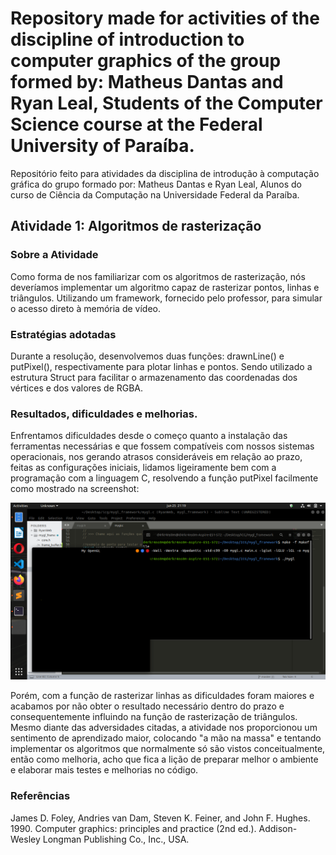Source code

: # Repository made for activities of the discipline of introduction to computer graphics of the group formed by: Matheus Dantas and Ryan Leal, Students of the Computer Science course at the Federal University of Paraíba.

Repositório feito para atividades da disciplina de introdução à computação gráfica do grupo formado por: Matheus Dantas e Ryan Leal, Alunos do curso de Ciência da Computação na Universidade Federal da Paraíba.

## Atividade 1: Algoritmos de rasterização
### Sobre a Atividade

Como forma de nos familiarizar com os algoritmos de rasterização, nós deveríamos implementar um algoritmo capaz de rasterizar pontos, linhas e triângulos. Utilizando um framework, fornecido pelo professor, para simular o acesso direto à memória de vídeo.

### Estratégias adotadas

Durante a resolução, desenvolvemos duas funções: drawnLine() e putPixel(), respectivamente para plotar linhas e pontos. Sendo utilizado a estrutura Struct para facilitar o armazenamento das coordenadas dos vértices e dos valores de RGBA.

### Resultados, dificuldades e melhorias.

Enfrentamos dificuldades desde o começo quanto a instalação das ferramentas necessárias e que fossem compatíveis com nossos sistemas operacionais, nos gerando atrasos consideráveis em relação ao prazo, feitas as configurações iniciais, lidamos ligeiramente bem com a programação com a linguagem C, resolvendo a função putPixel facilmente como mostrado na screenshot:

![screenshot results](/images/putPixel.png)

Porém, com a função de rasterizar linhas as dificuldades foram maiores e acabamos por não obter o resultado necessário dentro do prazo e consequentemente influindo na função de rasterização de triângulos.
Mesmo diante das adversidades citadas, a atividade nos proporcionou um sentimento de aprendizado maior, colocando "a mão na massa" e tentando implementar os algoritmos que normalmente só são vistos conceitualmente, então como melhoria, acho que fica a lição de preparar melhor o ambiente e elaborar mais testes e melhorias no código.

### Referências
  James D. Foley, Andries van Dam, Steven K. Feiner, and John F. Hughes. 1990. Computer graphics: principles and practice (2nd ed.). Addison-Wesley Longman Publishing Co., Inc., USA.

--------

What the task asks
Using the data above, transcribe the lines that run from the line with "Como forma de" to the line with "### Estratégias adotadas", both ends kept, and output nothing else.

Answer for this exercise
Como forma de nos familiarizar com os algoritmos de rasterização, nós deveríamos implementar um algoritmo capaz de rasterizar pontos, linhas e triângulos. Utilizando um framework, fornecido pelo professor, para simular o acesso direto à memória de vídeo.

### Estratégias adotadas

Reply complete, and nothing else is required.